1. Why are those flagships "not an option"? Because one cannot get in for academic reasons? Ok, fine. CUNY runs open admission. CUNY City College is 3 thousand dollars a year for city residents. And that is the City College - most certainly, you are better off there than in many private schools. And community colleges of some sort exist throughout the country: if you are not very smart (could not get into a decent public four-year college), you will not do any worse by going there than by paying tuition at a private residential college. And if you are smart, you can always transfer from a community college to a better school - saving on the first two years of tuition.
Because there are plenty of academically qualified people who don't get into flagships anymore because population growth has outpaced growth at those schools, and also because admission at good schools tends to be a crapshoot where, say, 90% of applicants would basically be qualified but some much smaller percentage gets in.
(And Simfan is right that City College ain't what it once was, BTW.)

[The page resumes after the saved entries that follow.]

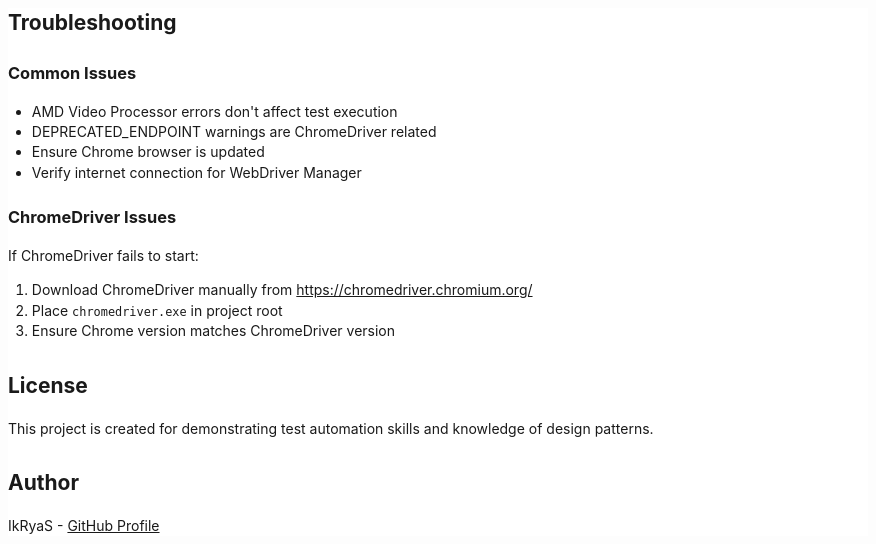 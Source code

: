 ## Troubleshooting
### Common Issues
- AMD Video Processor errors don't affect test execution
- DEPRECATED_ENDPOINT warnings are ChromeDriver related
- Ensure Chrome browser is updated
- Verify internet connection for WebDriver Manager

### ChromeDriver Issues
If ChromeDriver fails to start:
1. Download ChromeDriver manually from https://chromedriver.chromium.org/
2. Place `chromedriver.exe` in project root
3. Ensure Chrome version matches ChromeDriver version

## License
This project is created for demonstrating test automation skills and knowledge of design patterns.

## Author
IkRyaS - [GitHub Profile](https://github.com/IkRyaS)
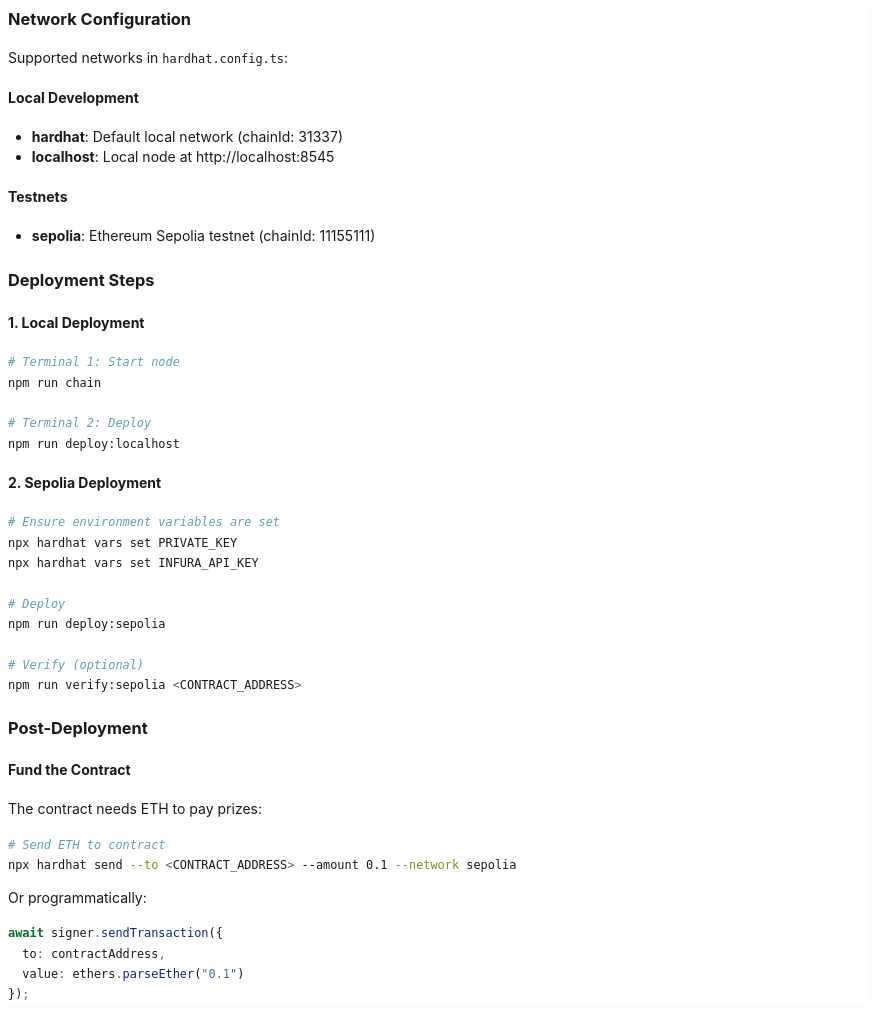 ### Network Configuration

Supported networks in `hardhat.config.ts`:

#### Local Development
- **hardhat**: Default local network (chainId: 31337)
- **localhost**: Local node at http://localhost:8545

#### Testnets
- **sepolia**: Ethereum Sepolia testnet (chainId: 11155111)

### Deployment Steps

#### 1. Local Deployment

```bash
# Terminal 1: Start node
npm run chain

# Terminal 2: Deploy
npm run deploy:localhost
```

#### 2. Sepolia Deployment

```bash
# Ensure environment variables are set
npx hardhat vars set PRIVATE_KEY
npx hardhat vars set INFURA_API_KEY

# Deploy
npm run deploy:sepolia

# Verify (optional)
npm run verify:sepolia <CONTRACT_ADDRESS>
```

### Post-Deployment

#### Fund the Contract

The contract needs ETH to pay prizes:

```bash
# Send ETH to contract
npx hardhat send --to <CONTRACT_ADDRESS> --amount 0.1 --network sepolia
```

Or programmatically:

```typescript
await signer.sendTransaction({
  to: contractAddress,
  value: ethers.parseEther("0.1")
});
```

2. If you are planning, say, an academic career (the one that will not pay high sallaries), there are multiple options out there that would allow you not to get that debt. I know: I did it (and I went to both college and to grad school in the US, without being eligible for any in-state tuition, or whatever).
Well, whoop-de-doo for you. In the real world, for most people, if you're planning on an academic career going to an expensive top-tier undergrad for 4 years is actually really important, and actually really boosts your chances of being able to have such an academic career! That exceptions exist does not change that general calculus.*
3. A 17-year old can choose to go to war. In many countries at the age of 17 you are supposed to choose whether you are going to study chemistry or romance languages for the rest of your life. In this particular case you, actually, need consent of an adult. I simply do not see what is the problem.

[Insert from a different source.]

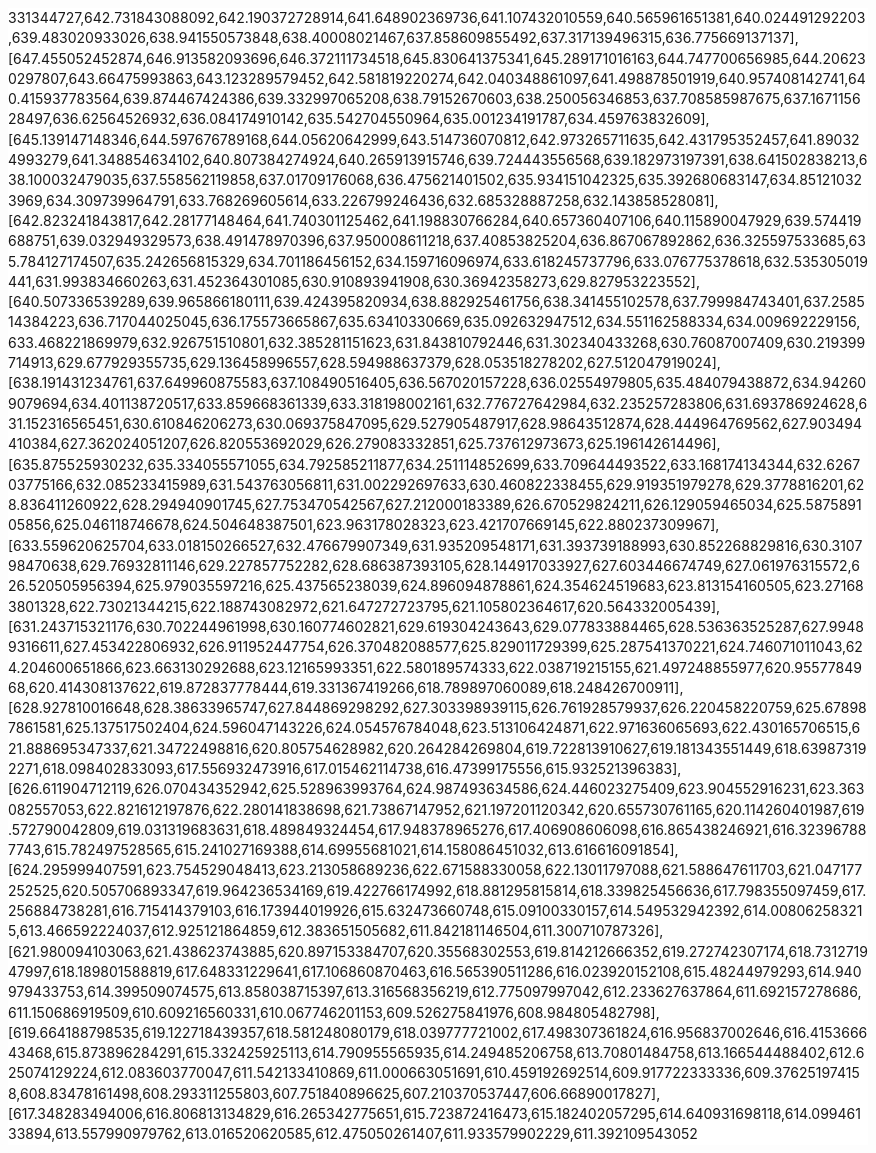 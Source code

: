 331344727,642.731843088092,642.190372728914,641.648902369736,641.107432010559,640.565961651381,640.024491292203,639.483020933026,638.941550573848,638.40008021467,637.858609855492,637.317139496315,636.775669137137],[647.455052452874,646.913582093696,646.372111734518,645.830641375341,645.289171016163,644.747700656985,644.206230297807,643.66475993863,643.123289579452,642.581819220274,642.040348861097,641.498878501919,640.957408142741,640.415937783564,639.874467424386,639.332997065208,638.79152670603,638.250056346853,637.708585987675,637.167115628497,636.62564526932,636.084174910142,635.542704550964,635.001234191787,634.459763832609],[645.139147148346,644.597676789168,644.05620642999,643.514736070812,642.973265711635,642.431795352457,641.890324993279,641.348854634102,640.807384274924,640.265913915746,639.724443556568,639.182973197391,638.641502838213,638.100032479035,637.558562119858,637.01709176068,636.475621401502,635.934151042325,635.392680683147,634.851210323969,634.309739964791,633.768269605614,633.226799246436,632.685328887258,632.143858528081],[642.823241843817,642.28177148464,641.740301125462,641.198830766284,640.657360407106,640.115890047929,639.574419688751,639.032949329573,638.491478970396,637.950008611218,637.40853825204,636.867067892862,636.325597533685,635.784127174507,635.242656815329,634.701186456152,634.159716096974,633.618245737796,633.076775378618,632.535305019441,631.993834660263,631.452364301085,630.910893941908,630.36942358273,629.827953223552],[640.507336539289,639.965866180111,639.424395820934,638.882925461756,638.341455102578,637.799984743401,637.258514384223,636.717044025045,636.175573665867,635.63410330669,635.092632947512,634.551162588334,634.009692229156,633.468221869979,632.926751510801,632.385281151623,631.843810792446,631.302340433268,630.76087007409,630.219399714913,629.677929355735,629.136458996557,628.594988637379,628.053518278202,627.512047919024],[638.191431234761,637.649960875583,637.108490516405,636.567020157228,636.02554979805,635.484079438872,634.942609079694,634.401138720517,633.859668361339,633.318198002161,632.776727642984,632.235257283806,631.693786924628,631.152316565451,630.610846206273,630.069375847095,629.527905487917,628.98643512874,628.444964769562,627.903494410384,627.362024051207,626.820553692029,626.279083332851,625.737612973673,625.196142614496],[635.875525930232,635.334055571055,634.792585211877,634.251114852699,633.709644493522,633.168174134344,632.626703775166,632.085233415989,631.543763056811,631.002292697633,630.460822338455,629.919351979278,629.3778816201,628.836411260922,628.294940901745,627.753470542567,627.212000183389,626.670529824211,626.129059465034,625.587589105856,625.046118746678,624.504648387501,623.963178028323,623.421707669145,622.880237309967],[633.559620625704,633.018150266527,632.476679907349,631.935209548171,631.393739188993,630.852268829816,630.310798470638,629.76932811146,629.227857752282,628.686387393105,628.144917033927,627.603446674749,627.061976315572,626.520505956394,625.979035597216,625.437565238039,624.896094878861,624.354624519683,623.813154160505,623.271683801328,622.73021344215,622.188743082972,621.647272723795,621.105802364617,620.564332005439],[631.243715321176,630.702244961998,630.160774602821,629.619304243643,629.077833884465,628.536363525287,627.99489316611,627.453422806932,626.911952447754,626.370482088577,625.829011729399,625.287541370221,624.746071011043,624.204600651866,623.663130292688,623.12165993351,622.580189574333,622.038719215155,621.497248855977,620.9557784968,620.414308137622,619.872837778444,619.331367419266,618.789897060089,618.248426700911],[628.927810016648,628.38633965747,627.844869298292,627.303398939115,626.761928579937,626.220458220759,625.678987861581,625.137517502404,624.596047143226,624.054576784048,623.513106424871,622.971636065693,622.430165706515,621.888695347337,621.34722498816,620.805754628982,620.264284269804,619.722813910627,619.181343551449,618.639873192271,618.098402833093,617.556932473916,617.015462114738,616.47399175556,615.932521396383],[626.611904712119,626.070434352942,625.528963993764,624.987493634586,624.446023275409,623.904552916231,623.363082557053,622.821612197876,622.280141838698,621.73867147952,621.197201120342,620.655730761165,620.114260401987,619.572790042809,619.031319683631,618.489849324454,617.948378965276,617.406908606098,616.865438246921,616.323967887743,615.782497528565,615.241027169388,614.69955681021,614.158086451032,613.616616091854],[624.295999407591,623.754529048413,623.213058689236,622.671588330058,622.13011797088,621.588647611703,621.047177252525,620.505706893347,619.964236534169,619.422766174992,618.881295815814,618.339825456636,617.798355097459,617.256884738281,616.715414379103,616.173944019926,615.632473660748,615.09100330157,614.549532942392,614.008062583215,613.466592224037,612.925121864859,612.383651505682,611.842181146504,611.300710787326],[621.980094103063,621.438623743885,620.897153384707,620.35568302553,619.814212666352,619.272742307174,618.731271947997,618.189801588819,617.648331229641,617.106860870463,616.565390511286,616.023920152108,615.48244979293,614.940979433753,614.399509074575,613.858038715397,613.316568356219,612.775097997042,612.233627637864,611.692157278686,611.150686919509,610.609216560331,610.067746201153,609.526275841976,608.984805482798],[619.664188798535,619.122718439357,618.581248080179,618.039777721002,617.498307361824,616.956837002646,616.415366643468,615.873896284291,615.332425925113,614.790955565935,614.249485206758,613.70801484758,613.166544488402,612.625074129224,612.083603770047,611.542133410869,611.000663051691,610.459192692514,609.917722333336,609.376251974158,608.83478161498,608.293311255803,607.751840896625,607.210370537447,606.66890017827],[617.348283494006,616.806813134829,616.265342775651,615.723872416473,615.182402057295,614.640931698118,614.09946133894,613.557990979762,613.016520620585,612.475050261407,611.933579902229,611.392109543052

Two wrongs don't make a right. Being locked into one's future at such a young age is one aspect of the European model I profoundly wish to avoid. People need the option to escape, to change.

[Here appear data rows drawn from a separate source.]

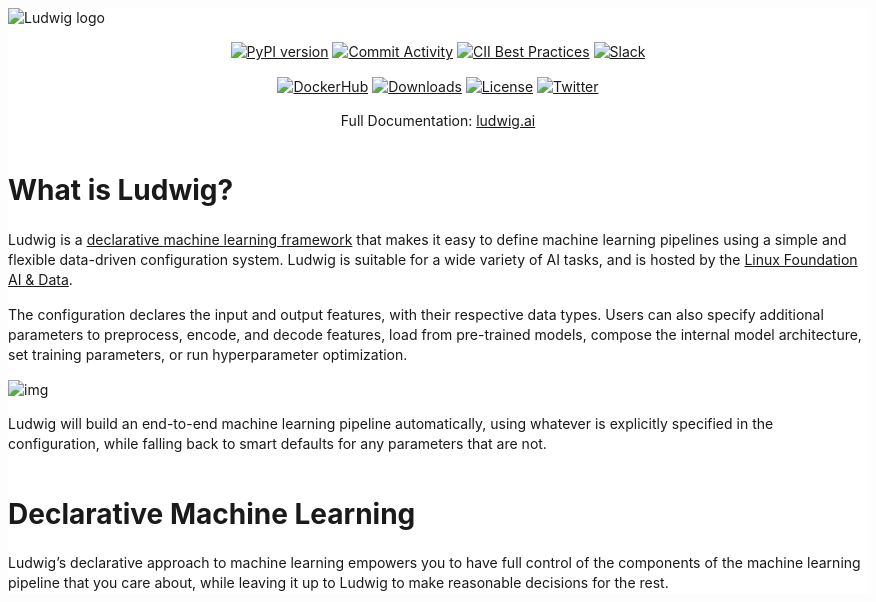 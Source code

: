 ![Ludwig logo](https://github.com/ludwig-ai/ludwig-docs/raw/master/docs/images/ludwig_hero.png "Ludwig logo")

<div align="center">

[![PyPI version](https://badge.fury.io/py/ludwig.svg)](https://badge.fury.io/py/ludwig)
[![Commit Activity](https://img.shields.io/github/commit-activity/m/ludwig-ai/ludwig)](https://img.shields.io/github/commit-activity/m/ludwig-ai/ludwig)
[![CII Best Practices](https://bestpractices.coreinfrastructure.org/projects/4210/badge)](https://bestpractices.coreinfrastructure.org/projects/4210)
[![Slack](https://img.shields.io/badge/slack-chat-green.svg?logo=slack)](https://join.slack.com/t/ludwig-ai/shared_invite/zt-mrxo87w6-DlX5~73T2B4v_g6jj0pJcQ)

[![DockerHub](https://img.shields.io/docker/pulls/ludwigai/ludwig.svg)](https://hub.docker.com/r/ludwigai)
[![Downloads](https://pepy.tech/badge/ludwig)](https://pepy.tech/project/ludwig)
[![License](https://img.shields.io/badge/License-Apache%202.0-blue.svg)](https://github.com/ludwig-ai/ludwig/blob/master/LICENSE)
[![Twitter](https://img.shields.io/twitter/follow/ludwig_ai.svg?style=social&logo=twitter)](https://twitter.com/ludwig_ai)

Full Documentation: [ludwig.ai](https://ludwig.ai)

</div>

# What is Ludwig?

Ludwig is a [declarative machine learning framework](https://ludwig-ai.github.io/ludwig-docs/latest/user_guide/what_is_ludwig/#why-declarative-machine-learning-systems)
that makes it easy to define machine learning pipelines using a simple and
flexible data-driven configuration system. Ludwig is suitable for a wide variety
of AI tasks, and is hosted by the
[Linux Foundation AI & Data](https://lfaidata.foundation/).

The configuration declares the input and output features, with their respective
data types. Users can also specify additional parameters to preprocess, encode,
and decode features, load from pre-trained models, compose the internal model
architecture, set training parameters, or run hyperparameter optimization.

![img](https://raw.githubusercontent.com/ludwig-ai/ludwig-docs/master/docs/images/ludwig_legos_unanimated.gif)

Ludwig will build an end-to-end machine learning pipeline automatically, using
whatever is explicitly specified in the configuration, while falling back to
smart defaults for any parameters that are not.

# Declarative Machine Learning

Ludwig’s declarative approach to machine learning empowers you to have full
control of the components of the machine learning pipeline that you care about,
while leaving it up to Ludwig to make reasonable decisions for the rest.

You assume that everyone thinks as rationally as you do about financial decisions when it comes to paying for college.
What do yo mean by "rationally"?
And if they do not "think rationally", this is, basically, an invitation to lock the young people out of college: stop subsidizing all thos cheap loans, and they will go work in McDonalds, as they should.
Okay,
wow, that is just sickening and I do not know how to respond.
Anyway, all of the defenses of the status quo you've made here, in addition to callously disregarding the circumstances in which people actually make these decisions, and fall back on lazy victim-blaming, you've failed as of yet to engage with the two most serious points here, that:
a)
uniquely among varieties of debt, student loans cannot be discharged in bankruptcy. I can understand a position that generally says "debts ought to be repaid," but what is the justification for this specially strict treatment vis-a-vis other sorts of debts?
b) the vagaries of the business cycle have screwed zillions of people for whom, in better years, those loans would have paid off instead.
...
*For the record, and not to get too personal, that is in fact the exact road I went down (going to an expensive school that was particularly well-known for producing PhD students, with an eye towards becoming one myself), though I realized too late that academia was not going to happen for me. Ergo I very much don't exactly take kindly to the suggestion that I deserve debtor's prison for decisions I made when I was 16/having to change gears. Thanks.